• **Source material**:
#####

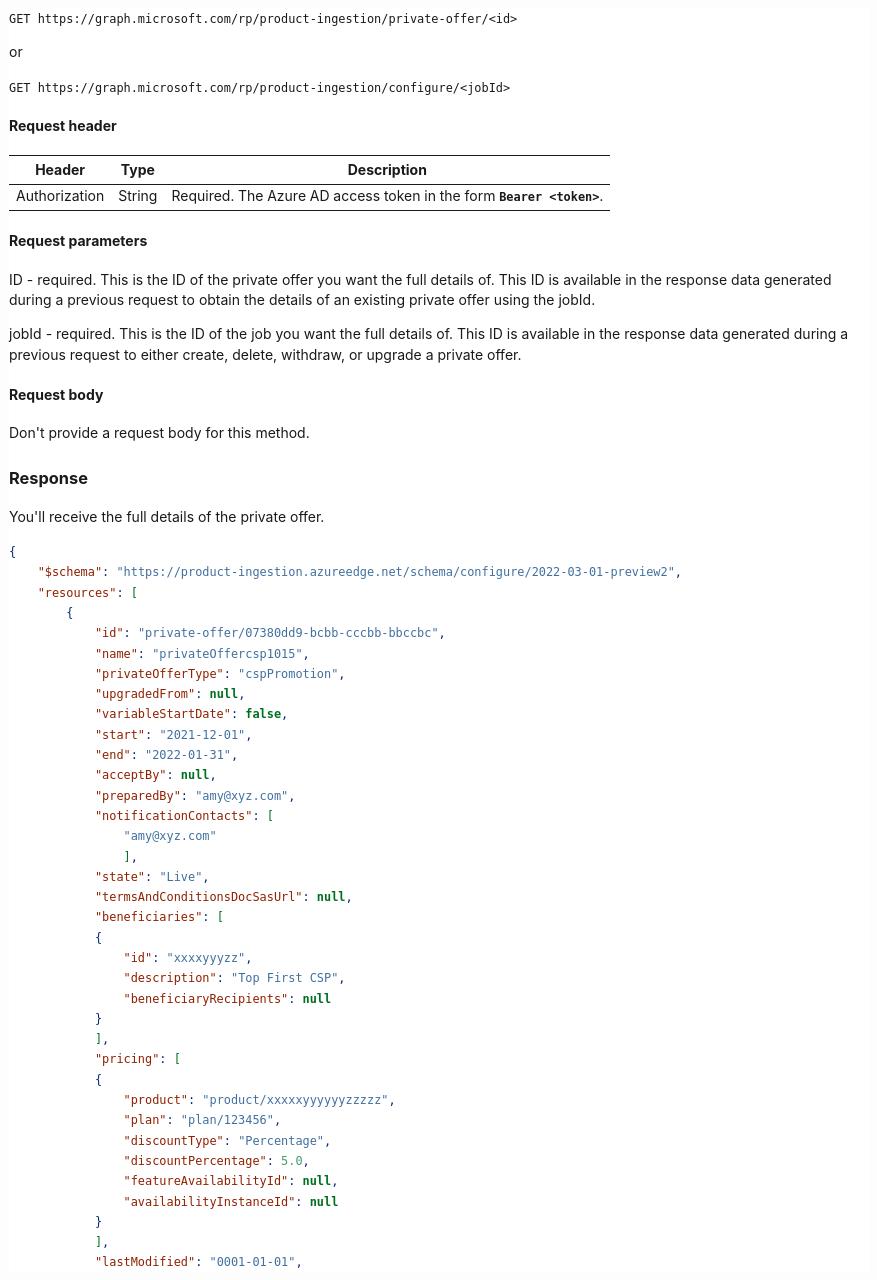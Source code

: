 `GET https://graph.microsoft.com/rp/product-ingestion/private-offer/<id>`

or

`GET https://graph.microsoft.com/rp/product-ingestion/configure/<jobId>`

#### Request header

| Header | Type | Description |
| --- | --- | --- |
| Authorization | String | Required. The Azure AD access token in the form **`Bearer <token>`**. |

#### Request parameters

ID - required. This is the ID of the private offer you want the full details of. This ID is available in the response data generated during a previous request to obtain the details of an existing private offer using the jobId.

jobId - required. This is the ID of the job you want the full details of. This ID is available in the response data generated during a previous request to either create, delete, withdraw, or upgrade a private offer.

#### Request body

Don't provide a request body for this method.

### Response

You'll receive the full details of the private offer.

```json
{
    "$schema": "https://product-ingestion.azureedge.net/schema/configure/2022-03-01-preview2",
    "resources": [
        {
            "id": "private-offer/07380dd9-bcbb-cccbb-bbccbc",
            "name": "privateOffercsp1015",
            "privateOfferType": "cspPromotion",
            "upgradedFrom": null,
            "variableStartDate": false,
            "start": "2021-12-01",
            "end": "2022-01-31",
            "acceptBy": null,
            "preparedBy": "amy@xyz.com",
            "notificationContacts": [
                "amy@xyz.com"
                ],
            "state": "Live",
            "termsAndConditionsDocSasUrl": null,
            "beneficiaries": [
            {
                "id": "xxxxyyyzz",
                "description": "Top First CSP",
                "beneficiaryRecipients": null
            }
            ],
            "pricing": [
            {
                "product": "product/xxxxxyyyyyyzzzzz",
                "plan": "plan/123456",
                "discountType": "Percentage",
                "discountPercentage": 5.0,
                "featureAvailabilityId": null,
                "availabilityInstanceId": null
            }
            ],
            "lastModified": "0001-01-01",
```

#####

• **Your assignment**:
Your reply should be the lines of the records from the start through the line with "ID - required. This is the ID of the private", copied word for word, pictures omitted.

• **Exercise answer**:
Source code

: `GET https://graph.microsoft.com/rp/product-ingestion/private-offer/<id>`

or

`GET https://graph.microsoft.com/rp/product-ingestion/configure/<jobId>`

#### Request header

| Header | Type | Description |
| --- | --- | --- |
| Authorization | String | Required. The Azure AD access token in the form **`Bearer <token>`**. |

#### Request parameters

ID - required. This is the ID of the private offer you want the full details of. This ID is available in the response data generated during a previous request to obtain the details of an existing private offer using the jobId.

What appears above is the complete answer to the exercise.